Covering up his deeds with laugh and smile,
he made small talk and enjoyed his time there;
knowing well all the while
that his victim was still bleeding, still offering a stare.
And his pulse it would quicken
and the silence would thicken.

Not too long after his own transgression
he abandoned all pursuits and locked himself away,
a childish example of true regression,
and away from all eyes he would plan to stay.
Never taking quick moves,
marinating in booze.

I chose very quickly to demonize his actions,
though my own could be viewed as just the same.
I was the traitor with fewer distractions,
a bearer of rationalized shame.
Bear with me in hypocrisy
and let me rest in idiocy.

Seventeen Jewels

Posted: March 9, 2011 in Poetry, Uncategorized

Pulled from the wreckage of a dead man’s life,
two bronze legs sit impaled on a circular disk, dull metal limbs that
suspend a glass orb ringed by a brass shawl.
Roman numerals edge his face, his arms are trapped at two minutes
past eight o’clock; morning or night, he will not tell you.
A black mark on his forehead, could be eyes and nose and mouth,
could be dragonfly or four blotches, mistakes left hasty.
His back is clear, deceiving and peppered with motes of embedded
dust particles, a shield to workers on strike: they don’t move.
Amidst those gears that would grind imperceptibly into operation
lay the inset of seventeen flecks of a precious ruby,
cracked stone split and fashioned into
a distiller of friction.
Imagining Uncle Fred leaning closer to inspect the glass, tapping
experimentally upon it. His back straining against metal,
trapped in his chair, mind still free to wonder
who had constructed such an object,
name erased by time.
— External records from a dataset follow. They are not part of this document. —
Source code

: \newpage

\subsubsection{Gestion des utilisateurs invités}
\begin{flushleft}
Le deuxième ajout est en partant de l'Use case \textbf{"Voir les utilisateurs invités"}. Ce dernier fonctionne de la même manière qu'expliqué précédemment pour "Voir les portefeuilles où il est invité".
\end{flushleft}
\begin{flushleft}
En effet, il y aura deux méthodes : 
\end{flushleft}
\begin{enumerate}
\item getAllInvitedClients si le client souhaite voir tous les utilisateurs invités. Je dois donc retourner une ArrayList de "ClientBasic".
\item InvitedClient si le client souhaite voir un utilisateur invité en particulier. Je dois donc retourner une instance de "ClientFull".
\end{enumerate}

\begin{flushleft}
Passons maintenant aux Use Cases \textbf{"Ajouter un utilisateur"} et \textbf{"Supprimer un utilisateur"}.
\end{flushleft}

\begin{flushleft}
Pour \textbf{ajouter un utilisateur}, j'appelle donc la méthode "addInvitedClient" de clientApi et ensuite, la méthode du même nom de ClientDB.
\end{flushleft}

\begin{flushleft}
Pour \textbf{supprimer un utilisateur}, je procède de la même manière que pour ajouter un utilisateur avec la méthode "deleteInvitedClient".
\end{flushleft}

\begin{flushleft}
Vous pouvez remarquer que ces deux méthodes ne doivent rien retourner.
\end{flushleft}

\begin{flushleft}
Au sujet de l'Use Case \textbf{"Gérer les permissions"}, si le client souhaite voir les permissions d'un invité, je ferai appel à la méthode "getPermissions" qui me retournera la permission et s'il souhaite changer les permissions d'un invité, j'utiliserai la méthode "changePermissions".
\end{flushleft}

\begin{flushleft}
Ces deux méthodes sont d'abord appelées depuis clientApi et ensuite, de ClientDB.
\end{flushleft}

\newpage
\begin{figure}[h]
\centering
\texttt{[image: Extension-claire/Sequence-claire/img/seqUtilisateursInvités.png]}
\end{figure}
His eyes
catch the dull pink glaze
set into the gears.
Wondering, was it broken when he had it, fleamarket purchase or
old family heirloom, his elegant face frozen proud
by the passage of frigid years, clockwork eased
to a halt by a lack of proper cleaning and real
maintenance deserved by such a
magnificent treasure.
One day, maybe too soon for me to know,
someone else will be combing
through the objects that I have left behind,
and they will find the small brass tower and
they will wonder these same questions,
their eyes roaming over the metal inscription
proclaiming “17 JEWELS”.

Hung Over Sam’s Town

Posted: March 9, 2011 in Poetry

There are some times that I don’t feel free
amidst a crowd of those that call themselves my peers
and it’s starting to get to me.

Let’s be honest with ourselves for a moment:
not all of us will have star careers.
There are some times that I don’t feel free.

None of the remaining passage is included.